Burkina Faso : Yennenga Holding, le nouvel outil de puissance économique de l’État

Le Burkina Faso franchit une étape décisive dans la gestion de son portefeuille public. Avec la création de Yennenga Holding Burkina Faso (YH-BF), actée en Conseil des ministres, le gouvernement affiche une ambition claire : transformer son rôle d’actionnaire en véritable levier de performance économique. Dans un entretien détaillé, le ministre de l’Économie et des Finances, Aboubakar Nacanabo, a levé le voile sur les enjeux, le fonctionnement et les retombées attendues de cette nouvelle structure qui pourrait redéfinir la gouvernance des entreprises publiques dans le pays.
Une réponse structurée aux limites du portefeuille public
Derrière la création de Yennenga Holding, il y a un constat sans équivoque. L’État burkinabè est aujourd’hui présent dans plusieurs institutions financières, notamment des banques, où il détient des participations significatives. Dans trois d’entre elles, il est même actionnaire majoritaire, dont une détenue à 100 %. À cela s’ajoute une société de réassurance dans laquelle l’État possède 51 % des parts.
Mais malgré cette présence stratégique, ces entités évoluent de manière isolée. « Sans aucun lien, sans aucun état de synergie », souligne le ministre. Une fragmentation qui limite les performances globales, dilue les capacités d’influence de l’État et empêche une gestion optimisée des ressources.
C’est précisément pour corriger cette inefficience structurelle que Yennenga Holding a été pensée.
Une holding d’animation pour piloter la stratégie publique
Contrairement à une simple structure de détention, Yennenga Holding se positionne comme une holding d’animation.

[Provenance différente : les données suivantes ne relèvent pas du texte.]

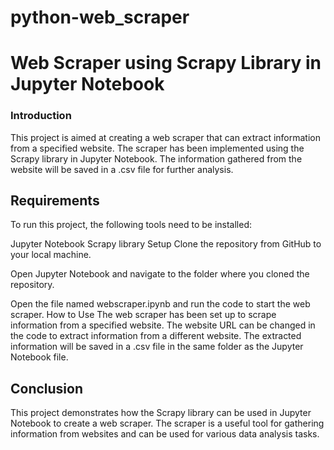 # python-web_scraper
# Web Scraper using Scrapy Library in Jupyter Notebook 

### Introduction
This project is aimed at creating a web scraper that can extract information from a specified website. 
The scraper has been implemented using the Scrapy library in Jupyter Notebook. The information gathered from the website will be saved in a .csv file for further analysis.

##  Requirements
To run this project, the following tools need to be installed:

Jupyter Notebook
Scrapy library
Setup
Clone the repository from GitHub to your local machine.

Open Jupyter Notebook and navigate to the folder where you cloned the repository.

Open the file named webscraper.ipynb and run the code to start the web scraper.
How to Use
The web scraper has been set up to scrape information from a specified website. The website URL can be changed in the code to extract information from a different website.
 The extracted information will be saved in a .csv file in the same folder as the Jupyter Notebook file.

##  Conclusion
This project demonstrates how the Scrapy library can be used in Jupyter Notebook to create a web scraper. 
The scraper is a useful tool for gathering information from websites and can be used for various data analysis tasks.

Autrement dit, elle ne se contentera pas de regrouper des participations. Elle jouera un rôle actif dans la définition, la coordination et le pilotage stratégique des entreprises publiques concernées.
L’objectif est clair : créer un véritable centre de commandement capable d’aligner les visions, d’optimiser les décisions et de renforcer la cohérence globale du portefeuille de l’État.
Selon Aboubakar Nacanabo, cette structure permettra de décider de manière centralisée de l’allocation des ressources, qu’elles soient financières, techniques ou humaines. Une approche qui tranche avec le fonctionnement actuel, souvent dispersé, et qui devrait permettre de mieux exploiter les synergies entre les différentes entités.
Un levier d’optimisation des coûts et de création de valeur
Au cœur de cette réforme se trouve une ambition forte : améliorer la performance économique des entreprises publiques. En mutualisant certaines fonctions, en rationalisant les investissements et en harmonisant les stratégies, Yennenga Holding vise à réduire les coûts tout en maximisant les rendements.
L’idée est également de renforcer la capacité d’intervention de l’État en tant qu’investisseur. En consolidant son portefeuille, le Burkina Faso pourra mieux orienter ses priorités, arbitrer plus efficacement ses investissements et mobiliser ses ressources de manière plus stratégique.
Cette logique s’inscrit dans une tendance observée dans plusieurs économies africaines, où les États cherchent à professionnaliser la gestion de leurs participations et à en faire de véritables outils de développement.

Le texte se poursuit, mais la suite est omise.